Filter the records below for the word "DoxyCompactItemize". Copy each line that holds it.
* * * * * * * * *
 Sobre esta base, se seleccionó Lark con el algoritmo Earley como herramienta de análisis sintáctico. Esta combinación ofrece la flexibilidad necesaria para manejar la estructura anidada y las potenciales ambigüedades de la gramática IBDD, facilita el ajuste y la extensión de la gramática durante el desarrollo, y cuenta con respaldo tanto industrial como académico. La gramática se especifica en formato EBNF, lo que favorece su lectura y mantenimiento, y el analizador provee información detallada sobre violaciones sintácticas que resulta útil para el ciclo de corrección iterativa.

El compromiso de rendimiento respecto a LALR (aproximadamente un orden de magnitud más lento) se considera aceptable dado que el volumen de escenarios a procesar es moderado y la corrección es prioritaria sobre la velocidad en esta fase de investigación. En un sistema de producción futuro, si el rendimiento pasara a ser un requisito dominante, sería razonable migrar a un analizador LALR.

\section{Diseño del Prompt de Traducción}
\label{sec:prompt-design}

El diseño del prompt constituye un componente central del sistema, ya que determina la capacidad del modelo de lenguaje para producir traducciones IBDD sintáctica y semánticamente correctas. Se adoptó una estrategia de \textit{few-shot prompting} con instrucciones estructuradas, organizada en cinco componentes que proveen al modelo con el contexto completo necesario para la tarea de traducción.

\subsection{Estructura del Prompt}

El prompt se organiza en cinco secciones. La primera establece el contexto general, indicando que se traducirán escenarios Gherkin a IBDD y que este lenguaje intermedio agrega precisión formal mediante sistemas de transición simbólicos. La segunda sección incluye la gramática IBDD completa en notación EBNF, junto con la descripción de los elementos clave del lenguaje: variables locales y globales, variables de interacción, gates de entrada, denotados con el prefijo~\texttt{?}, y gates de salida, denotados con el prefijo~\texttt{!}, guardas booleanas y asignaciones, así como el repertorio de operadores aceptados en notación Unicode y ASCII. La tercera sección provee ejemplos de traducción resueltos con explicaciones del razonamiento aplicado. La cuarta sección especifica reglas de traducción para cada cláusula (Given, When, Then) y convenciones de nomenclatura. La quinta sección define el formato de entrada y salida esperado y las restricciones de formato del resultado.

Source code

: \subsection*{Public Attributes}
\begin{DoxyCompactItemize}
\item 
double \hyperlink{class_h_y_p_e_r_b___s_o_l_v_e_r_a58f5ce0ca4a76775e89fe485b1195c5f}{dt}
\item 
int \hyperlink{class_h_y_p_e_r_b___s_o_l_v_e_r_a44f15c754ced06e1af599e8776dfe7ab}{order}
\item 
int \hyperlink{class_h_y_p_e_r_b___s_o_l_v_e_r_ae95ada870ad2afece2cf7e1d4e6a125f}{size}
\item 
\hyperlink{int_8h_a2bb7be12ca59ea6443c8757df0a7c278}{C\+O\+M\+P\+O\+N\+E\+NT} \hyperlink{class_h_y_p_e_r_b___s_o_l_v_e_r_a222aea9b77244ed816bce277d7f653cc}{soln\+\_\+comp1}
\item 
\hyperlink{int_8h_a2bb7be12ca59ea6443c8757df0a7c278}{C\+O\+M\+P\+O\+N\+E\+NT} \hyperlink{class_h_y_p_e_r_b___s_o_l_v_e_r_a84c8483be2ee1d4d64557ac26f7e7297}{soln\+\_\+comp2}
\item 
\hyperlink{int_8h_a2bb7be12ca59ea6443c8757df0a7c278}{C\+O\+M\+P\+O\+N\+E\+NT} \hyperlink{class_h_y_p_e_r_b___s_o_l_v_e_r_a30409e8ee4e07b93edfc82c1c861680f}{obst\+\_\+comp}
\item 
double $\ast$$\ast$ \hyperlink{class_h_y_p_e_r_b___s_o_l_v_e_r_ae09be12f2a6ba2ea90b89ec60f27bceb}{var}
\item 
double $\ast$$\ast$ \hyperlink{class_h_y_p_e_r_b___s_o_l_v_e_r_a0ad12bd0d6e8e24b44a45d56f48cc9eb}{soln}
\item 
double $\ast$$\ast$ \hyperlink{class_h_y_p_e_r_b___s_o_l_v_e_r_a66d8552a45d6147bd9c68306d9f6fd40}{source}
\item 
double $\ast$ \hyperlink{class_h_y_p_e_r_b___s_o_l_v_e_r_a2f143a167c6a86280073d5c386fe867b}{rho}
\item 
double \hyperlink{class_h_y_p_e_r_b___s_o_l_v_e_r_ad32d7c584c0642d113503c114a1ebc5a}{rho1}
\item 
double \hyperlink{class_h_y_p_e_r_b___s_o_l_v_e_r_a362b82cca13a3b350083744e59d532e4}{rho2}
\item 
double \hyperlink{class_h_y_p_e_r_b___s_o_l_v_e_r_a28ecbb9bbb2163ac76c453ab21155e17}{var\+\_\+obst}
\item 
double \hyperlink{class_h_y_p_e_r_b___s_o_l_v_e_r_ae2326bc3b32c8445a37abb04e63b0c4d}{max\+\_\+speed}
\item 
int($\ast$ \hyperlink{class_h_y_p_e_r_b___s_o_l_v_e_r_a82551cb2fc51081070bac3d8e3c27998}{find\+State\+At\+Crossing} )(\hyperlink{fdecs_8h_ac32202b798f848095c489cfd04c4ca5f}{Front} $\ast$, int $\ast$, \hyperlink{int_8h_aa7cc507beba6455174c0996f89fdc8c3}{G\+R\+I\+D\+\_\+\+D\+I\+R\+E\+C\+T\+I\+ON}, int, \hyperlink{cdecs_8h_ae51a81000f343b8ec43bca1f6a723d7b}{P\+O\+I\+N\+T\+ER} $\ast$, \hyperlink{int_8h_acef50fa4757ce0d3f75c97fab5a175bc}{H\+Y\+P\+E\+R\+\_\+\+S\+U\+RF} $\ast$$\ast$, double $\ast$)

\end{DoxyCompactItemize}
* * * * * * * * *
**SOLUTION:**
\begin{DoxyCompactItemize}
\end{DoxyCompactItemize}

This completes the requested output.